Improving Health Financing through Multi-sectoral Collaboration – Lagos state Experience

Effective governance in the health sector is key in realizing a health system’s core goals and objectives, and in particular, increasing access to health care for a country’s most vulnerable populations. The role of the government in health and its relation to other actors whose activities have an impact on health involves the oversight and guidance of the whole health system, in order to protect the public interest (WHO 2007). Strong governance structures help to stabilize the political economic system, which impacts specific public policies or societal developments as a whole. In Nigeria, the Health Finance and Governance (HFG) project is supporting the Lagos state government through health financing reforms to set up a state-supported health insurance scheme. In order to ensure the smooth take-off of the scheme, HFG Nigeria carried out a governance assessment on the Lagos state health system to describe the roles and responsibilities of the current institutions involved in health financing. HFG assessed the capacity of those institutions to carry out their functions, identify processes, accountability mechanisms, and the existence of regulatory frameworks, as well as to describe how the opinions of health system providers and patients in the private and public sectors are obtained and incorporated in the development of health financing mechanisms.
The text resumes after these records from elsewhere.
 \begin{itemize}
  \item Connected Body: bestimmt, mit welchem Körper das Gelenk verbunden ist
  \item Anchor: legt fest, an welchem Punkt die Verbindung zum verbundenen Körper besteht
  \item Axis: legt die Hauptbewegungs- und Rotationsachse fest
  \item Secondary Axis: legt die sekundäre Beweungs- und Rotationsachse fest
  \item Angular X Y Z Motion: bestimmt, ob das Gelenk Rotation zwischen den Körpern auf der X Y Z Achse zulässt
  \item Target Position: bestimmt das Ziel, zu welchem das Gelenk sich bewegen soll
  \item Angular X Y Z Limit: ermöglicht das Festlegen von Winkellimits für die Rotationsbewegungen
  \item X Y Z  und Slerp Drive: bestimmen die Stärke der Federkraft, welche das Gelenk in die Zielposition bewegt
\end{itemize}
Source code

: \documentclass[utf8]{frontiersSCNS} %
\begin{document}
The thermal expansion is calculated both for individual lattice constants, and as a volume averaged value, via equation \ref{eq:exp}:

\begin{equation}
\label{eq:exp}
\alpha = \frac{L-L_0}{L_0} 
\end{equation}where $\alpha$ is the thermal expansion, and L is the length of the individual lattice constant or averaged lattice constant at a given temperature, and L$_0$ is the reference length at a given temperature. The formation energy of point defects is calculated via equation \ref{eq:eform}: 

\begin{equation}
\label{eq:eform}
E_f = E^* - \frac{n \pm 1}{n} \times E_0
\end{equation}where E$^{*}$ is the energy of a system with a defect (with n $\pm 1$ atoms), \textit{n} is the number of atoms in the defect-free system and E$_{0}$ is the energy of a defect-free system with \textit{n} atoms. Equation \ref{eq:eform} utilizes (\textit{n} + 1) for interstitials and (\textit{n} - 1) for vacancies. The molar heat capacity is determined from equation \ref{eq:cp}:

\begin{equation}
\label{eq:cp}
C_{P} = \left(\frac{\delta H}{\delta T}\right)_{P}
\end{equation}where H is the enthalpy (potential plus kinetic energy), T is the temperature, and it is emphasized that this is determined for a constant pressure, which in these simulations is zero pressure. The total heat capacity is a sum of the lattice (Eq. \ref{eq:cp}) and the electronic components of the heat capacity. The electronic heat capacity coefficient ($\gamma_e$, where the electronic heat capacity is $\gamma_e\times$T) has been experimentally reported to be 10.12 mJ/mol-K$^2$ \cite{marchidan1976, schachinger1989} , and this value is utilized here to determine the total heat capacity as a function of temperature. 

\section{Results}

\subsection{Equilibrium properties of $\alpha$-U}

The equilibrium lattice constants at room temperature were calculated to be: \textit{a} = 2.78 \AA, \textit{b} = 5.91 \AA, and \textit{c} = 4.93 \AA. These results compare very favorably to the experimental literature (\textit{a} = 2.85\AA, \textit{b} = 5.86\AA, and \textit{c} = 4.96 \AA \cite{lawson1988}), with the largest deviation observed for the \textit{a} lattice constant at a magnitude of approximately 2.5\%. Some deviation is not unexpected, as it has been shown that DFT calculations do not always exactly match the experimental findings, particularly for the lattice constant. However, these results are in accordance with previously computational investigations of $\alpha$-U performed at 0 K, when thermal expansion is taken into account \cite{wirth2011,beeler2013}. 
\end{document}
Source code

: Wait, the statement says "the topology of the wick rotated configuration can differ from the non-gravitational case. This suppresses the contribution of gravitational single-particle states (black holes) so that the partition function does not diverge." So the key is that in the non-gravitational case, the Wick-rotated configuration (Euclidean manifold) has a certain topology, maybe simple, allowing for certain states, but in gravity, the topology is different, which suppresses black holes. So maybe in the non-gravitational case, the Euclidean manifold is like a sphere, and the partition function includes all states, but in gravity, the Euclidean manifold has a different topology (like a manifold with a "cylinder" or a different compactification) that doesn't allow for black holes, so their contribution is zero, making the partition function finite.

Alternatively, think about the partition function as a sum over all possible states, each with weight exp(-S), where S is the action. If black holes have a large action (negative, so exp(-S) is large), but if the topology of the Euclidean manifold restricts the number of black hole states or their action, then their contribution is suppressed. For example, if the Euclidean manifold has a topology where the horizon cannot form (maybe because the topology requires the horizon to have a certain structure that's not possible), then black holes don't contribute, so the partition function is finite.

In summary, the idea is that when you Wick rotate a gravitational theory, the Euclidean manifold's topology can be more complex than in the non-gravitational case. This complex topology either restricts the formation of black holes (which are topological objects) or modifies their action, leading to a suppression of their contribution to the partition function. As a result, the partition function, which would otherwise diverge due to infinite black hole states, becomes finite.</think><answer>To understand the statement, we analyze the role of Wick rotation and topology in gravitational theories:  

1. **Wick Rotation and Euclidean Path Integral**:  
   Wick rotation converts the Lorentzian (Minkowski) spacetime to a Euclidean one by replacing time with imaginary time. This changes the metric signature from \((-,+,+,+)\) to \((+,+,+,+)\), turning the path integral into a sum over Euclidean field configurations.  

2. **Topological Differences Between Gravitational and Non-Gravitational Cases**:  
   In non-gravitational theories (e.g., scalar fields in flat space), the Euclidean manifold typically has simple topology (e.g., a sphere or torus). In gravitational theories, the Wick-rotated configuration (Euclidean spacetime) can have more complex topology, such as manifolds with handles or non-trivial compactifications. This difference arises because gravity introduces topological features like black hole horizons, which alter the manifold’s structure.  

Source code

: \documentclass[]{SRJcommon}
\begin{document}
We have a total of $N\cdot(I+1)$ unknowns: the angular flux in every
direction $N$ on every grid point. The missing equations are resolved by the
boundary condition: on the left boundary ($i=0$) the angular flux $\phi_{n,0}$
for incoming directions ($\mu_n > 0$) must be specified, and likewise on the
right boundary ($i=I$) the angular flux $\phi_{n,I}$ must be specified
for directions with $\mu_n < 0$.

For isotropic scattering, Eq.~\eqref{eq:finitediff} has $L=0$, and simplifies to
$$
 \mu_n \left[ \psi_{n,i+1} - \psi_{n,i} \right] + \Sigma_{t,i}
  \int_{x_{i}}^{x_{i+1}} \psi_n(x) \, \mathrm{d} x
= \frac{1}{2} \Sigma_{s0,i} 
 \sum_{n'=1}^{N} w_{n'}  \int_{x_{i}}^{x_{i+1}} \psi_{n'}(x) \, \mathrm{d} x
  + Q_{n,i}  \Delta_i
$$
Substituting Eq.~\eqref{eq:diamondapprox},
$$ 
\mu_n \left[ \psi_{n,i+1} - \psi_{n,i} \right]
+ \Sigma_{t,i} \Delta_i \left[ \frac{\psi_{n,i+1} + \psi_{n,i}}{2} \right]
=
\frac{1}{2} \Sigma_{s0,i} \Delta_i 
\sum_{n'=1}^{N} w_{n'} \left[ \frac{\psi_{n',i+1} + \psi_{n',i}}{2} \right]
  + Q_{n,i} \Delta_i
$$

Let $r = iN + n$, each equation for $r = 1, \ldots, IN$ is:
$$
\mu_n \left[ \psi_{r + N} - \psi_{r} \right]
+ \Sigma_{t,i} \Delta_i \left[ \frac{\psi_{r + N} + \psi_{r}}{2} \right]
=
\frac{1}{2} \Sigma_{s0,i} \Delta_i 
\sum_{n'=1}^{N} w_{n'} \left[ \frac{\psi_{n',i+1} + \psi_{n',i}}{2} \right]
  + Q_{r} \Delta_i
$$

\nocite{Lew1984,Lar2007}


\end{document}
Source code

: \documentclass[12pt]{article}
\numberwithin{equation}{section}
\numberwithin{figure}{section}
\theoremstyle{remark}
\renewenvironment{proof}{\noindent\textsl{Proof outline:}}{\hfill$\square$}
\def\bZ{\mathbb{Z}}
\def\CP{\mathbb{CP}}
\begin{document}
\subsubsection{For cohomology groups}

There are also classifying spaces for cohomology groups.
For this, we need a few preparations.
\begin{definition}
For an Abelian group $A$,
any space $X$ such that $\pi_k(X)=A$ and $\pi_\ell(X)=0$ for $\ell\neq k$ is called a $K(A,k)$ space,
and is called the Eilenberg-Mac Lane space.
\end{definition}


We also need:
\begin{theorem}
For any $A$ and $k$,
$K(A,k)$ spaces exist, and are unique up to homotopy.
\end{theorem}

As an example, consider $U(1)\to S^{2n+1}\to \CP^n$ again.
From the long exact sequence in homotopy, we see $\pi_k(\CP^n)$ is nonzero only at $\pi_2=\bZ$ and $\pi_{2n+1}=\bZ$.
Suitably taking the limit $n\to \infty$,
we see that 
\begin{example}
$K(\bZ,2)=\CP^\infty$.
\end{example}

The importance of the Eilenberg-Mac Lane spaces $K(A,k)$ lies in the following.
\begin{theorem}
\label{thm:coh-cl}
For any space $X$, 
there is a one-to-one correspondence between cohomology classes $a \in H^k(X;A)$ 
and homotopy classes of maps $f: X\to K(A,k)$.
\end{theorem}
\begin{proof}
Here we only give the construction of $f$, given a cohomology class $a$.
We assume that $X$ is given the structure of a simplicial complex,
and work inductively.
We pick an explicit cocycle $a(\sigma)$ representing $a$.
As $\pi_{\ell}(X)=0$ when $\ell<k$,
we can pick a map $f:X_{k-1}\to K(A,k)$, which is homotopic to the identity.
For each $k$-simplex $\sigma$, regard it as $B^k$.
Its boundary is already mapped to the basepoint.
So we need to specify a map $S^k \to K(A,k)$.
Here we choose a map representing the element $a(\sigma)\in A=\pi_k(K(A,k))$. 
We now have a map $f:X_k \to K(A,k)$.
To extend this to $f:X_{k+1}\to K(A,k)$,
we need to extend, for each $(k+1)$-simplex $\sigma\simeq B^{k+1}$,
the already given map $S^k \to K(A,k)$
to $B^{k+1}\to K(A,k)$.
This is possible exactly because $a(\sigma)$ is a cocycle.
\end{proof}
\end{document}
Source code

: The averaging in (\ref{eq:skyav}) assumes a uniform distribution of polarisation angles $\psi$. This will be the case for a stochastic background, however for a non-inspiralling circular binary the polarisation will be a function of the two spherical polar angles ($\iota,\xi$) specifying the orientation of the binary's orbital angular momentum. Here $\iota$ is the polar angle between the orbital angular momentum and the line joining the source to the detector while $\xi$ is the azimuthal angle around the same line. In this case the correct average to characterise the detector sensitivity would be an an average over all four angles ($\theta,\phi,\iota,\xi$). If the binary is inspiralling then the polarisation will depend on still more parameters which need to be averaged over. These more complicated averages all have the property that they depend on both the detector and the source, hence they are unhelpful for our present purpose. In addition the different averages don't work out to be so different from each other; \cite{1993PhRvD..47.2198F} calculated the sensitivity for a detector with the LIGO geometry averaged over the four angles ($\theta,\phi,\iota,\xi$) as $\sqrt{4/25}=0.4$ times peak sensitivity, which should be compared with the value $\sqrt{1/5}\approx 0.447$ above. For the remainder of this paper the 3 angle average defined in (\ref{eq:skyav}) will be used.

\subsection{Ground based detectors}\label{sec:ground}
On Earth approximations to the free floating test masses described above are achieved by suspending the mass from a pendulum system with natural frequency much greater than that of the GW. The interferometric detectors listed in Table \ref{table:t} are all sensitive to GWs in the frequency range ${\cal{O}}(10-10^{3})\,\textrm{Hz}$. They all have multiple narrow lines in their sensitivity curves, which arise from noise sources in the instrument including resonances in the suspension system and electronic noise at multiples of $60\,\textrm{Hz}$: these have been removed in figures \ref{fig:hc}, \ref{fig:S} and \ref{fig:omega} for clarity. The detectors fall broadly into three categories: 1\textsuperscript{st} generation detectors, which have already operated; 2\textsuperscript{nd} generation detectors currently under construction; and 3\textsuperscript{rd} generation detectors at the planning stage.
After discovering this gap in understanding, HFG created platforms for inter-agency collaboration on financing for the LSHS and health, including:

  • A High-level Steering Committee was constituted by the Executive Governor involving the Honorable Commissioners of all relevant Ministries, Departments, and Agencies (MDAs) from different sectors to discuss issues around the implementation of the scheme.
  • A Technical Working Group (TWG) on operationalization of the Lagos State Health Fund (LASHEF) was established to follow-up on the implementation of the technical decisions of the steering committee, and was then constituted to focus on financing for health. Members included Directors from the Ministry of Health, the General Manager of LASHMA, and directors from the Ministry of Finance, MEPB and STO.
  • The State leveraged the platform that was provided by the launch of the Legislative Network for Universal Health Coverage (LNU). This platform enabled the State House of Assembly members, the Chairman House Committee on Health and the Chairman House Committee on Appropriation to gain more in-depth knowledge of the scheme and support the processes involving the legislative arm of the executive. Additionally, to advocate for an even larger chunk of the CRF (> 1%) and explore other avenues of funds for the scheme.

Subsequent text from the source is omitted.